Inflation Dynamics In Iran: A Time-Series Analysis
DOI:
https://doi.org/10.64252/6740g725Keywords:
Inflation, ARDL, Real Interest Rate, Money Supply, Fiscal Deficit, Sanctions, Time-Series Analysis.Abstract
Inflation poses a persistent and complex challenge for Iran, driven by structural inefficiencies, institutional weaknesses, and the compounded effects of international sanctions. This study examines the key macroeconomic determinants of inflation in Iran from 2001Q1 to 2023Q4 using the Autoregressive Distributed Lag (ARDL) approach. The analysis focuses on the role of real interest rates, money supply, GDP growth, fiscal deficits, and international sanctions in shaping inflationary trends.

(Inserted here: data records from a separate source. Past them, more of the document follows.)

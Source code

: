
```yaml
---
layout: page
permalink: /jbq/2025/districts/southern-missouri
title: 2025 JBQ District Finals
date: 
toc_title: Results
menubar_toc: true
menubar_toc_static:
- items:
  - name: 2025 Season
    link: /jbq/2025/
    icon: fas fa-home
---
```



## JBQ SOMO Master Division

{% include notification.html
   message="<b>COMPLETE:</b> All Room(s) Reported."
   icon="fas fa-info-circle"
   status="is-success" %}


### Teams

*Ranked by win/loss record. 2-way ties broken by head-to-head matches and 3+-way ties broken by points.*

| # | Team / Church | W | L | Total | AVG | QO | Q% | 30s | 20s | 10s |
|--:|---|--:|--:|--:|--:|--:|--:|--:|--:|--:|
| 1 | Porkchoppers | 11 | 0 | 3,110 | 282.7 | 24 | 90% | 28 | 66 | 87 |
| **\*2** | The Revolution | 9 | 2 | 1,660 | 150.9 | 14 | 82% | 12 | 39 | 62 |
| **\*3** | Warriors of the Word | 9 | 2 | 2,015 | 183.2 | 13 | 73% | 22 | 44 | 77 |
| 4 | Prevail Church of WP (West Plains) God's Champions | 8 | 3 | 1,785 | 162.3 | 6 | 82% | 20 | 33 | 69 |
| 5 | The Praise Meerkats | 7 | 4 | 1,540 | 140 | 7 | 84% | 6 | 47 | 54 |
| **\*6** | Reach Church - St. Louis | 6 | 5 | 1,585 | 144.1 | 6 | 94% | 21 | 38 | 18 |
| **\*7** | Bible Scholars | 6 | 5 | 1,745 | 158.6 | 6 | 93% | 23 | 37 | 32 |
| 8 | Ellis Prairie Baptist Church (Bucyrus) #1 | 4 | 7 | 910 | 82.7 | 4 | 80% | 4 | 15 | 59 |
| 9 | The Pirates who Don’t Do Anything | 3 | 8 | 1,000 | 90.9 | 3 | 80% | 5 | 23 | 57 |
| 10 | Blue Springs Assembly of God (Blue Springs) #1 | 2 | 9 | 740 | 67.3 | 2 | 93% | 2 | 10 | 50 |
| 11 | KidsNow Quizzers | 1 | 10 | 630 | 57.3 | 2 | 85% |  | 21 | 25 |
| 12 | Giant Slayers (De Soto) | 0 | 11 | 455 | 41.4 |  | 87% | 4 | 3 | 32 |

The findings reveal that higher real interest rates and robust GDP growth are associated with reduced inflationary pressures, highlighting their stabilizing effects. Conversely, fiscal deficits are found to exacerbate inflation, underscoring the inflationary consequences of unsustainable public finance. While the money supply shows a positive but weak influence on inflation, international sanctions do not exhibit a significant direct impact within the estimated model. These results underscore the importance of coordinated macroeconomic policies, emphasizing monetary prudence and fiscal discipline, to address inflation in geopolitically sensitive and structurally vulnerable economies like Iran.